An example of this bogus quantification is best found in education where statistically flawed algorithms are used as the basis for judging performance with no recourse available. You’ve written frequently and eloquently about the VAM hoax… what makes you think the medical field is going to develop a more sophisticated means of “scoring” doctors or patients?
Here’s what I observe happening: we have no faith in fairness or due process and less faith in “the government” or “the system” and WAY too much faith in quantification… Readers of this blog know that I have questions and concerns about the officials we’ve elected to lead us and some of the decisions these officials made… but I prefer an imperfect elected human being to an unelected computer program developed by a mid-level contract employee who’s company submitted the lowest bid for a project.
I read with interest today’s editorial in the NYTimes regarding the Supreme Court’s 5-4 decision to deny the execution of a murderer because of the inexact legal definition of a defendant’s “diminished capacity” to reason.

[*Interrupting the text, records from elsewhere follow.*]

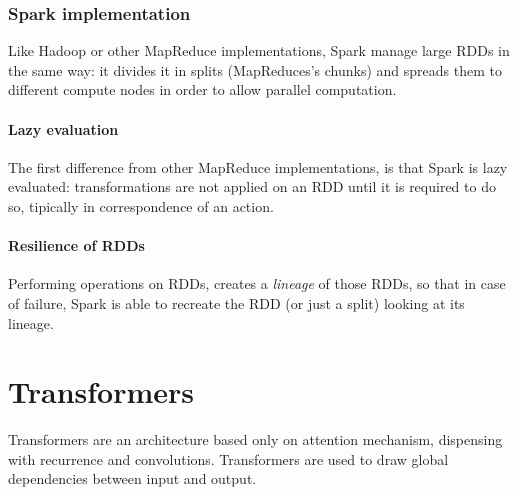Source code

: \documentclass[\main/main.tex]{subfiles}
\begin{document}
\subsubsection{Spark implementation}
Like Hadoop or other MapReduce implementations, Spark manage large RDDs in the same way: it divides it in splits (MapReduces's chunks) and spreads them to different compute nodes in order to allow parallel computation.
\paragraph{Lazy evaluation}
The first difference from other MapReduce implementations, is that Spark is lazy evaluated: transformations are not applied on an RDD until it is required to do so, tipically in correspondence of an action.
\paragraph{Resilience of RDDs}
Performing operations on RDDs, creates a \textit{lineage} of those RDDs, so that in case of failure, Spark is able to recreate the RDD (or just a split) looking at its lineage.



\section{Transformers}
Transformers \allowbreak\cite{vaswani2017attention} are an architecture based only on attention mechanism, dispensing with recurrence and convolutions. Transformers are used to draw global dependencies between input and output.
\end{document}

It seems that FLA law defined “diminished capacity” based solely on one test score: IQ. Writing the majority opinion Justice Kennedy opined:
…the state’s “rigid rule” violated the Constitution because it “disregards established medical practice” by taking a test score as the final word on a defendant’s intellectual capacity, and by refusing to consider the imprecision inherent in such tests.
“Intellectual disability is a condition, not a number,” Justice Kennedy wrote. His opinion relied heavily on the consensus of mental-health professionals that a diagnosis of intellectual disability depends on both “significantly subaverage” intellectual functioning and major deficits in adaptive behaviors like self-care and interpersonal skills. I.Q. is, they say, an approximate measure of intellectual function, and people can be disabled even if they score above 70. Florida, Justice Kennedy noted, did not cite a “single medical professional” who supported the strict cutoff.
So… when the day comes that a teacher sues a State over VAM, will the state be able to “…cite a single professional statistician” who can attest to the “precision inherent” in the tests? If the highest court in the law recognizes that IQ tests are inherently imprecise, how can the advocates of VAM hope to make their use of standardized tests stand up in court?